Écologie / Jura

Le Lynx, une chance ou une menace pour la bio-diversité ?

Une lettre de l’Association intercommunale de chasse agréée (AICA) de Fournet-Luisans à destination de la fédération des chasseurs du Doubs demandant que cette dernière se porte garante de la régulation du Lynx boréal, a mis le feu aux poudres ce mois de février. Quelle place occupe le Lynx boréal dans les forêts jurassiennes et quel est son impact sur la biodiversité ? Le centre Athénas a t-il raison de s’inquiéter de la position de certains chasseurs ? Voici quelques points de compréhension et pistes de réflexion.

Le Lynx boréal crédit Andyworkspixabaylicence

Une lettre de l’Association intercommunale de chasse agréée (AICA) de Fournet-Luisans à destination de la fédération des chasseurs du Doubs demandant que cette dernière se porte garante de la régulation du Lynx boréal, a mis le feu aux poudres ce mois de février.

Avec un communiqué de presse, le centre Athénas, spécialiste de la conservation du Lynx, a réagi aussitôt:

« ceux qui voulaient se définir comme les premiers écologistes de France redeviennent ce qu’ils sont fondamentalement : des viandards seulement intéressés par le quota de remplissage de leur congélateur. »

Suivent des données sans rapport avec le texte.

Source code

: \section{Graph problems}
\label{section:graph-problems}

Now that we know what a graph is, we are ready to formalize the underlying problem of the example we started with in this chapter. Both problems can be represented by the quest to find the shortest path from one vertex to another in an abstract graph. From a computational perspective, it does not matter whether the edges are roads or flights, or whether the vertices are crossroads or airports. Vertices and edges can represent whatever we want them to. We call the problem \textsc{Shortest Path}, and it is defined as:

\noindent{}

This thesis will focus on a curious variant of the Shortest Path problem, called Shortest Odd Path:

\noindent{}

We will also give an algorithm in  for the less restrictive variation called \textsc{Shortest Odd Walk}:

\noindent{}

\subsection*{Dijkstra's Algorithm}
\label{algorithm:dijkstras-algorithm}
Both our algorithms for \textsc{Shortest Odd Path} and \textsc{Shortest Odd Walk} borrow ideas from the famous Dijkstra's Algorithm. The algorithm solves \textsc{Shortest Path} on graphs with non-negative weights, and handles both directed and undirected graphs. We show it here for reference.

Le Lynx boréal a progressivement disparu entre le 17ème et le 20ème siècle suite à la régression des forêts et à la disparition progressive de leurs proies. Ce n’est qu’en 1974 que le Lynx est de nouveau détecté dans le massif du Jura suite à sa réintroduction en Suisse entre 1972 et 1975. Le massif du Jura avec ses forêts et ses montagnes est particulièrement adapté pour le Lynx offrant des avantages en termes de chasse et pour les périodes de repos et la mise bas. Il y aurait une centaine de lynx présents dans le massif jurassien.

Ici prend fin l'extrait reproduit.